The number one question we get asked is “What is the best paintball gun?” That’s an extremely hard question to answer, because it depends. Are you new to the sport and just starting out? Are you a seasoned player that needs speed over accuracy or are you a sniper who likes to pick people off from a distance?
As you can see, the answer is “It depends.”
One of the good things is that cheap paintball guns can easily be upgraded and modified to grow as your game develops. They can also be customized for very specific purposes such as speed or accuracy at long distances. That’s why we highly recommend starting with a good quality, base model.
The paintball gun that we recommend is the Tippmann 98 custom.
This marker is great right out of the box for the majority of players, but can easily be transformed into one of the most accurate and fast sniper rifles on the market.
Check out our Tippmann 98 Custom review.
As the sport has grown, so has the variety and style of the equipment. Almost every time of firearm has found its way into the paintball world. We now have paintball rifles, shotguns and even pistols.
Even within the paintball community are niches such as the milsim (military simulation) that feature tactical paintball guns that look like an m4 or m16. These military paintball guns function exactly like a traditional marker, but they have been modified to have the look and feel of a military style weapon.
Paintball rifles are the style we see typically think about when we hear the word paint ball gun. These can be either mechanical or electronic in nature and upgraded in an almost unlimited combination of accessories. Mechanical rifles typically fire one round per trigger pull while electronic versions can be fully automatic paintball guns.
Electronic paintball guns are becoming much more common as they add a number of additional features to the marker such as being able to adjust the number of rounds fired per trigger pull.
Paintball Sniper Rifle
One of the fastest growing styles is the paintball sniper rifle These markers are extremely accurate at long distances and allow snipers to hang in the back of the field while the gunners find their way to the front with their faster and much lighter markers.
Instead of being able to shoot one or several paint balls per trigger pull like a rifle, the paintball shotgun is typically designed like a regular pump shotgun. After one round is fired, the user must pump the marker to chamber another round.
Pump paintball guns are becoming popular in a niche segment. Many leagues now feature shotgun only matches. This changes the game and requires a completely different strategy.
Although not very common, paintball handguns are available. One of the most popular models is the Tippmann TPX. These are typically not used in a competitive match as they have a limited capacity and lack most features of a typical marker.
Different manufacturers add different features to their markers to make them stand apart from the crowd, but the following features are standard in the industry.
Electronic vs Mechanical
As far as reliability, an electronic model is just as reliable as a mechanical model. Electronic models do require a battery, so they will stop working when the battery runs down.
A mechanical model can typically take more abuse than an electronic model, but with normal care, it’s a minor issue.

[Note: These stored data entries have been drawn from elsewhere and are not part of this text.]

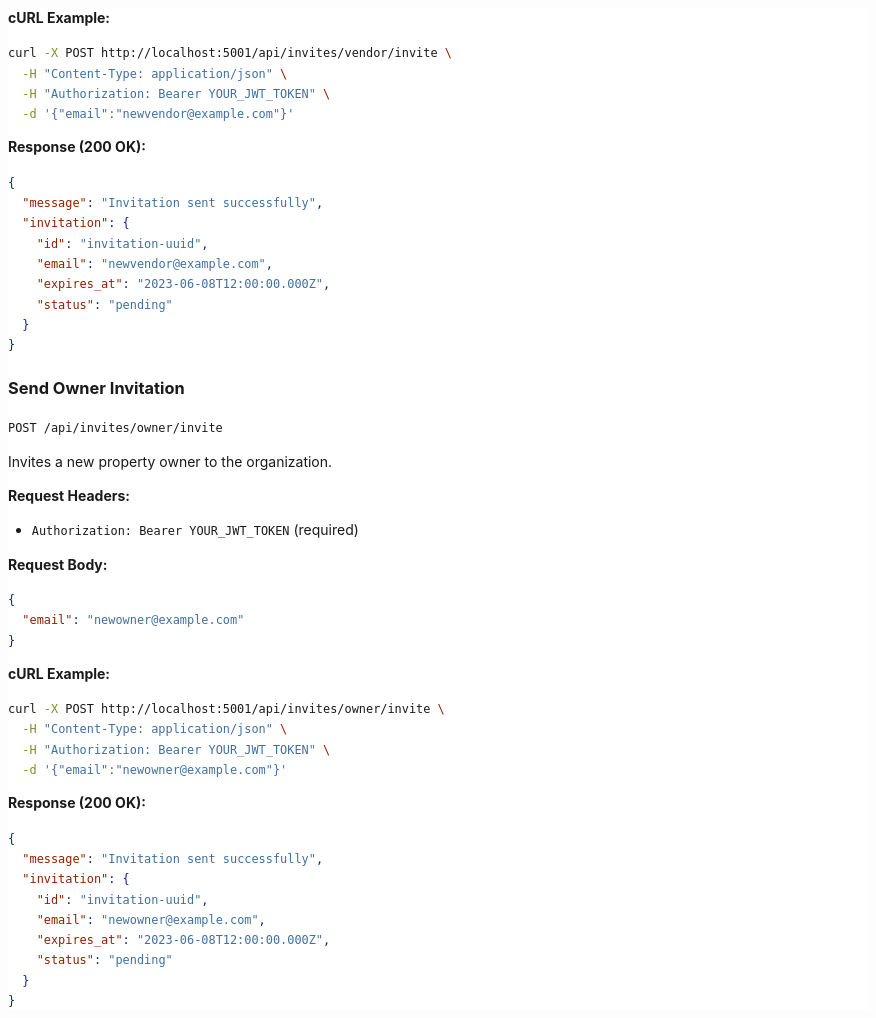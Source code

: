 **cURL Example:**

```bash
curl -X POST http://localhost:5001/api/invites/vendor/invite \
  -H "Content-Type: application/json" \
  -H "Authorization: Bearer YOUR_JWT_TOKEN" \
  -d '{"email":"newvendor@example.com"}'
```

**Response (200 OK):**
```json
{
  "message": "Invitation sent successfully",
  "invitation": {
    "id": "invitation-uuid",
    "email": "newvendor@example.com",
    "expires_at": "2023-06-08T12:00:00.000Z",
    "status": "pending"
  }
}
```

### Send Owner Invitation

```
POST /api/invites/owner/invite
```

Invites a new property owner to the organization.

**Request Headers:**
- `Authorization: Bearer YOUR_JWT_TOKEN` (required)

**Request Body:**
```json
{
  "email": "newowner@example.com"
}
```

**cURL Example:**

```bash
curl -X POST http://localhost:5001/api/invites/owner/invite \
  -H "Content-Type: application/json" \
  -H "Authorization: Bearer YOUR_JWT_TOKEN" \
  -d '{"email":"newowner@example.com"}'
```

**Response (200 OK):**
```json
{
  "message": "Invitation sent successfully",
  "invitation": {
    "id": "invitation-uuid",
    "email": "newowner@example.com",
    "expires_at": "2023-06-08T12:00:00.000Z",
    "status": "pending"
  }
}
```
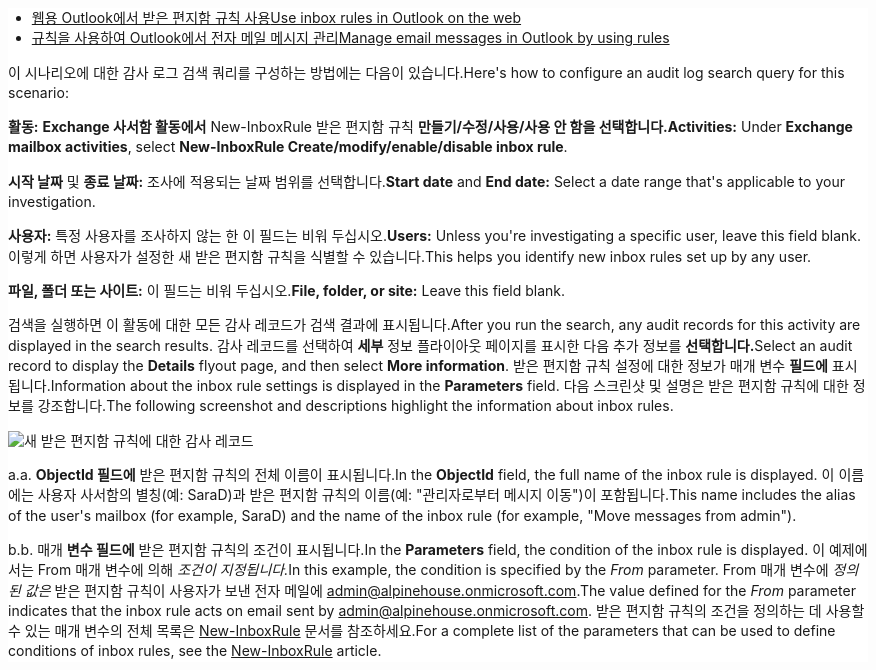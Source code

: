 - [<span data-ttu-id="8e0b5-246">웹용 Outlook에서 받은 편지함 규칙 사용</span><span class="sxs-lookup"><span data-stu-id="8e0b5-246">Use inbox rules in Outlook on the web</span></span>](https://support.office.com/article/use-inbox-rules-in-outlook-on-the-web-8400435c-f14e-4272-9004-1548bb1848f2)
- [<span data-ttu-id="8e0b5-247">규칙을 사용하여 Outlook에서 전자 메일 메시지 관리</span><span class="sxs-lookup"><span data-stu-id="8e0b5-247">Manage email messages in Outlook by using rules</span></span>](https://support.office.com/article/Manage-email-messages-by-using-rules-C24F5DEA-9465-4DF4-AD17-A50704D66C59)

<span data-ttu-id="8e0b5-248">이 시나리오에 대한 감사 로그 검색 쿼리를 구성하는 방법에는 다음이 있습니다.</span><span class="sxs-lookup"><span data-stu-id="8e0b5-248">Here's how to configure an audit log search query for this scenario:</span></span>

<span data-ttu-id="8e0b5-249">**활동:** **Exchange 사서함 활동에서** New-InboxRule 받은 편지함 규칙 **만들기/수정/사용/사용 안 함을 선택합니다.**</span><span class="sxs-lookup"><span data-stu-id="8e0b5-249">**Activities:** Under **Exchange mailbox activities**, select **New-InboxRule Create/modify/enable/disable inbox rule**.</span></span>

<span data-ttu-id="8e0b5-250">**시작 날짜** 및 **종료 날짜:** 조사에 적용되는 날짜 범위를 선택합니다.</span><span class="sxs-lookup"><span data-stu-id="8e0b5-250">**Start date** and **End date:** Select a date range that's applicable to your investigation.</span></span>

<span data-ttu-id="8e0b5-251">**사용자:** 특정 사용자를 조사하지 않는 한 이 필드는 비워 두십시오.</span><span class="sxs-lookup"><span data-stu-id="8e0b5-251">**Users:** Unless you're investigating a specific user, leave this field blank.</span></span> <span data-ttu-id="8e0b5-252">이렇게 하면 사용자가 설정한 새 받은 편지함 규칙을 식별할 수 있습니다.</span><span class="sxs-lookup"><span data-stu-id="8e0b5-252">This helps you identify new inbox rules set up by any user.</span></span>

<span data-ttu-id="8e0b5-253">**파일, 폴더 또는 사이트:** 이 필드는 비워 두십시오.</span><span class="sxs-lookup"><span data-stu-id="8e0b5-253">**File, folder, or site:** Leave this field blank.</span></span>

<span data-ttu-id="8e0b5-254">검색을 실행하면 이 활동에 대한 모든 감사 레코드가 검색 결과에 표시됩니다.</span><span class="sxs-lookup"><span data-stu-id="8e0b5-254">After you run the search, any audit records for this activity are displayed in the search results.</span></span> <span data-ttu-id="8e0b5-255">감사 레코드를 선택하여 **세부** 정보 플라이아웃 페이지를 표시한 다음 추가 정보를 **선택합니다.**</span><span class="sxs-lookup"><span data-stu-id="8e0b5-255">Select an audit record to display the **Details** flyout page, and then select **More information**.</span></span> <span data-ttu-id="8e0b5-256">받은 편지함 규칙 설정에 대한 정보가 매개 변수 **필드에** 표시됩니다.</span><span class="sxs-lookup"><span data-stu-id="8e0b5-256">Information about the inbox rule settings is displayed in the **Parameters** field.</span></span> <span data-ttu-id="8e0b5-257">다음 스크린샷 및 설명은 받은 편지함 규칙에 대한 정보를 강조합니다.</span><span class="sxs-lookup"><span data-stu-id="8e0b5-257">The following screenshot and descriptions highlight the information about inbox rules.</span></span>

![새 받은 편지함 규칙에 대한 감사 레코드](../media/NewInboxRuleRecord.png)

<span data-ttu-id="8e0b5-259">a.</span><span class="sxs-lookup"><span data-stu-id="8e0b5-259">a.</span></span> <span data-ttu-id="8e0b5-260">**ObjectId 필드에** 받은 편지함 규칙의 전체 이름이 표시됩니다.</span><span class="sxs-lookup"><span data-stu-id="8e0b5-260">In the **ObjectId** field, the full name of the inbox rule is displayed.</span></span> <span data-ttu-id="8e0b5-261">이 이름에는 사용자 사서함의 별칭(예: SaraD)과 받은 편지함 규칙의 이름(예: "관리자로부터 메시지 이동")이 포함됩니다.</span><span class="sxs-lookup"><span data-stu-id="8e0b5-261">This name includes the alias of the user's mailbox (for example, SaraD) and the name of the inbox rule (for example, "Move messages from admin").</span></span>

<span data-ttu-id="8e0b5-262">b.</span><span class="sxs-lookup"><span data-stu-id="8e0b5-262">b.</span></span> <span data-ttu-id="8e0b5-263">매개 **변수 필드에** 받은 편지함 규칙의 조건이 표시됩니다.</span><span class="sxs-lookup"><span data-stu-id="8e0b5-263">In the **Parameters** field, the condition of the inbox rule is displayed.</span></span> <span data-ttu-id="8e0b5-264">이 예제에서는 From 매개 변수에 의해 *조건이 지정됩니다.*</span><span class="sxs-lookup"><span data-stu-id="8e0b5-264">In this example, the condition is specified by the *From* parameter.</span></span> <span data-ttu-id="8e0b5-265">From 매개 변수에 *정의된 값은* 받은 편지함 규칙이 사용자가 보낸 전자 메일에 admin@alpinehouse.onmicrosoft.com.</span><span class="sxs-lookup"><span data-stu-id="8e0b5-265">The value defined for the *From* parameter indicates that the inbox rule acts on email sent by admin@alpinehouse.onmicrosoft.com.</span></span> <span data-ttu-id="8e0b5-266">받은 편지함 규칙의 조건을 정의하는 데 사용할 수 있는 매개 변수의 전체 목록은 [New-InboxRule](/powershell/module/exchange/new-inboxrule) 문서를 참조하세요.</span><span class="sxs-lookup"><span data-stu-id="8e0b5-266">For a complete list of the parameters that can be used to define conditions of inbox rules, see the [New-InboxRule](/powershell/module/exchange/new-inboxrule) article.</span></span>
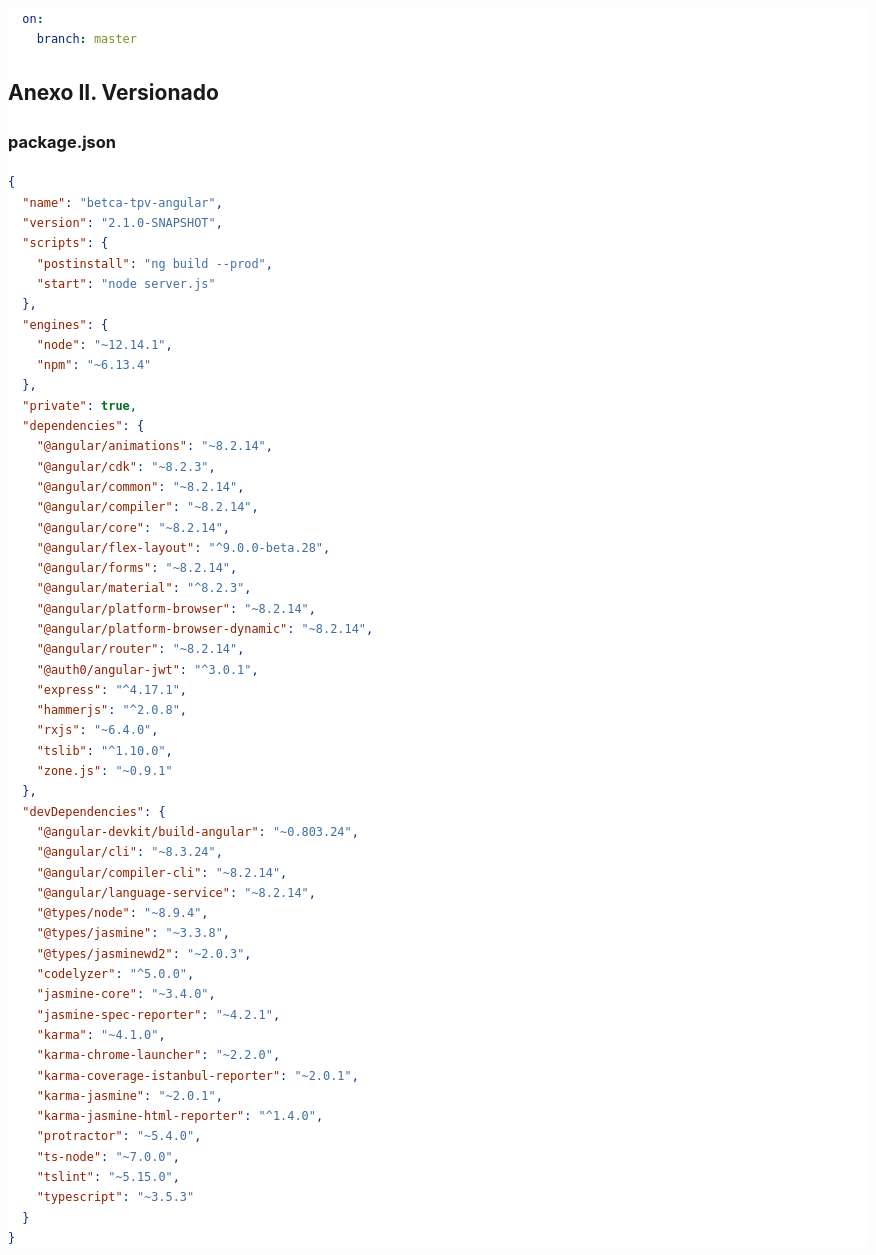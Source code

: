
```yaml
  on:
    branch: master
```

## Anexo II. Versionado

### **package.json**
```json
{
  "name": "betca-tpv-angular",
  "version": "2.1.0-SNAPSHOT",
  "scripts": {
    "postinstall": "ng build --prod",
    "start": "node server.js"
  },
  "engines": {
    "node": "~12.14.1",
    "npm": "~6.13.4"
  },
  "private": true,
  "dependencies": {
    "@angular/animations": "~8.2.14",
    "@angular/cdk": "~8.2.3",
    "@angular/common": "~8.2.14",
    "@angular/compiler": "~8.2.14",
    "@angular/core": "~8.2.14",
    "@angular/flex-layout": "^9.0.0-beta.28",
    "@angular/forms": "~8.2.14",
    "@angular/material": "^8.2.3",
    "@angular/platform-browser": "~8.2.14",
    "@angular/platform-browser-dynamic": "~8.2.14",
    "@angular/router": "~8.2.14",
    "@auth0/angular-jwt": "^3.0.1",
    "express": "^4.17.1",
    "hammerjs": "^2.0.8",
    "rxjs": "~6.4.0",
    "tslib": "^1.10.0",
    "zone.js": "~0.9.1"
  },
  "devDependencies": {
    "@angular-devkit/build-angular": "~0.803.24",
    "@angular/cli": "~8.3.24",
    "@angular/compiler-cli": "~8.2.14",
    "@angular/language-service": "~8.2.14",
    "@types/node": "~8.9.4",
    "@types/jasmine": "~3.3.8",
    "@types/jasminewd2": "~2.0.3",
    "codelyzer": "^5.0.0",
    "jasmine-core": "~3.4.0",
    "jasmine-spec-reporter": "~4.2.1",
    "karma": "~4.1.0",
    "karma-chrome-launcher": "~2.2.0",
    "karma-coverage-istanbul-reporter": "~2.0.1",
    "karma-jasmine": "~2.0.1",
    "karma-jasmine-html-reporter": "^1.4.0",
    "protractor": "~5.4.0",
    "ts-node": "~7.0.0",
    "tslint": "~5.15.0",
    "typescript": "~3.5.3"
  }
}
```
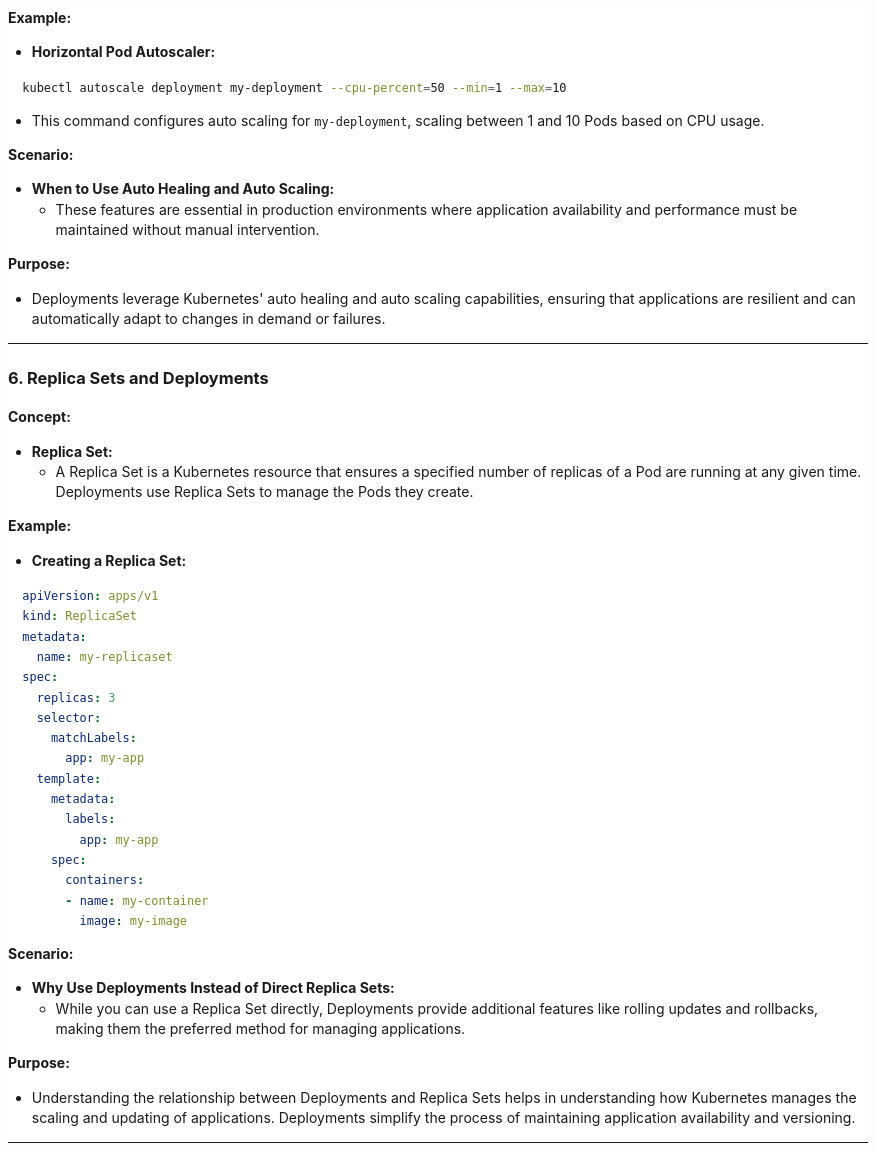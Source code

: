 **Example:**
- **Horizontal Pod Autoscaler:**
```bash
  kubectl autoscale deployment my-deployment --cpu-percent=50 --min=1 --max=10
```
  - This command configures auto scaling for `my-deployment`, scaling between 1 and 10 Pods based on CPU usage.

**Scenario:**
- **When to Use Auto Healing and Auto Scaling:**
  - These features are essential in production environments where application availability and performance must be maintained without manual intervention.

**Purpose:**
- Deployments leverage Kubernetes' auto healing and auto scaling capabilities, ensuring that applications are resilient and can automatically adapt to changes in demand or failures.

---

### **6. Replica Sets and Deployments**

**Concept:**
- **Replica Set:**
  - A Replica Set is a Kubernetes resource that ensures a specified number of replicas of a Pod are running at any given time. Deployments use Replica Sets to manage the Pods they create.

**Example:**
- **Creating a Replica Set:**
```yaml
  apiVersion: apps/v1
  kind: ReplicaSet
  metadata:
    name: my-replicaset
  spec:
    replicas: 3
    selector:
      matchLabels:
        app: my-app
    template:
      metadata:
        labels:
          app: my-app
      spec:
        containers:
        - name: my-container
          image: my-image
```

**Scenario:**
- **Why Use Deployments Instead of Direct Replica Sets:**
  - While you can use a Replica Set directly, Deployments provide additional features like rolling updates and rollbacks, making them the preferred method for managing applications.

**Purpose:**
- Understanding the relationship between Deployments and Replica Sets helps in understanding how Kubernetes manages the scaling and updating of applications. Deployments simplify the process of maintaining application availability and versioning.

---
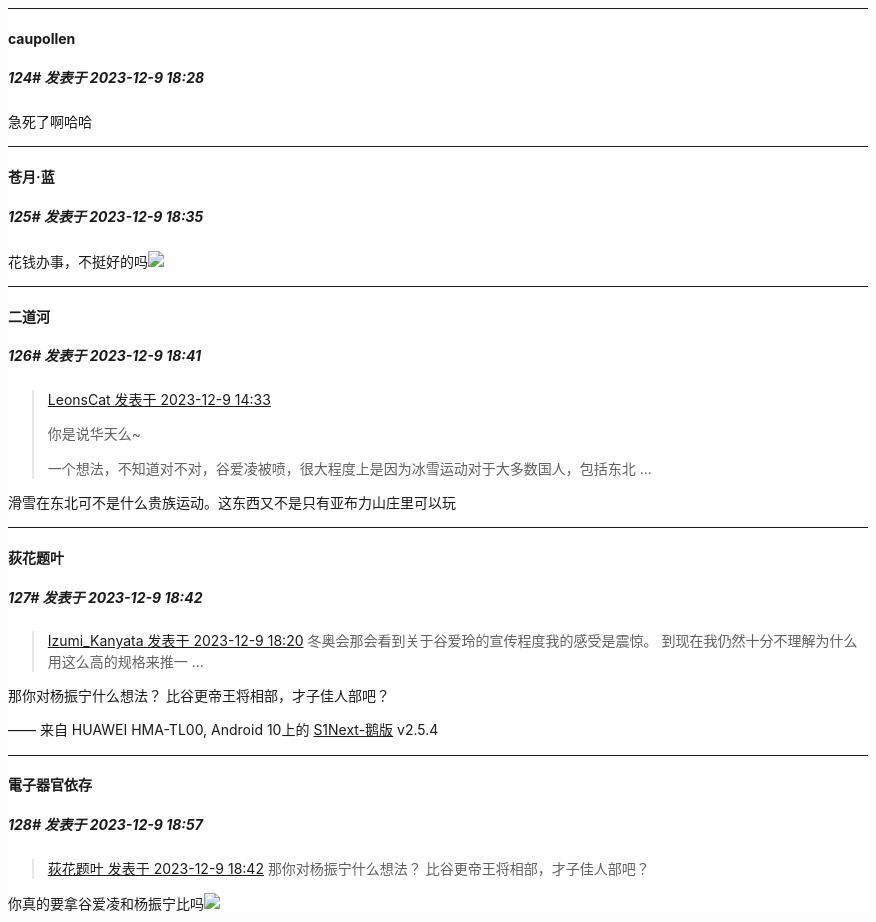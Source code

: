 
*****

####  caupollen  
##### 124#       发表于 2023-12-9 18:28

急死了啊哈哈


*****

####  苍月·蓝  
##### 125#       发表于 2023-12-9 18:35

花钱办事，不挺好的吗<img src="https://static.saraba1st.com/image/smiley/face2017/029.png" referrerpolicy="no-referrer">

*****

####  二道河  
##### 126#       发表于 2023-12-9 18:41

<blockquote><a href="httphttps://bbs.saraba1st.com/2b/forum.php?mod=redirect&amp;goto=findpost&amp;pid=63273195&amp;ptid=2163502" target="_blank">LeonsCat 发表于 2023-12-9 14:33</a>

你是说华天么~

一个想法，不知道对不对，谷爱凌被喷，很大程度上是因为冰雪运动对于大多数国人，包括东北 ...</blockquote>
滑雪在东北可不是什么贵族运动。这东西又不是只有亚布力山庄里可以玩

*****

####  荻花题叶  
##### 127#       发表于 2023-12-9 18:42

<blockquote><a href="httphttps://bbs.saraba1st.com/2b/forum.php?mod=redirect&amp;goto=findpost&amp;pid=63275065&amp;ptid=2163502" target="_blank">Izumi_Kanyata 发表于 2023-12-9 18:20</a>
冬奥会那会看到关于谷爱玲的宣传程度我的感受是震惊。
到现在我仍然十分不理解为什么用这么高的规格来推一 ...</blockquote>
那你对杨振宁什么想法？
比谷更帝王将相部，才子佳人部吧？

—— 来自 HUAWEI HMA-TL00, Android 10上的 [S1Next-鹅版](https://github.com/ykrank/S1-Next/releases) v2.5.4


*****

####  電子器官依存  
##### 128#       发表于 2023-12-9 18:57

<blockquote><a href="httphttps://bbs.saraba1st.com/2b/forum.php?mod=redirect&amp;goto=findpost&amp;pid=63275255&amp;ptid=2163502" target="_blank">荻花题叶 发表于 2023-12-9 18:42</a>
那你对杨振宁什么想法？
比谷更帝王将相部，才子佳人部吧？</blockquote>
你真的要拿谷爱凌和杨振宁比吗<img src="https://static.saraba1st.com/image/smiley/face2017/001.png" referrerpolicy="no-referrer">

When you see a full auto paintball gun, or a “paintball machine gun” as many people like to call them, that’s an electronic marker.
Balls per Seconds (bps)
With the introduction of electronics, we now have the ability to adjust the way a marker fires with the flip of a switch. The most common modes are single shot (one ball fired per trigger pull), 3 shot burst (3 balls fired per trigger pull), semi-automatic and fully automatic.
Each mode will affect the number of maximum balls per second. In semi-auto mode, most guns can fire around 25 bps. Double or triple that in fully automatic mode. For this reason, most public facilities will limit your bps to around 15.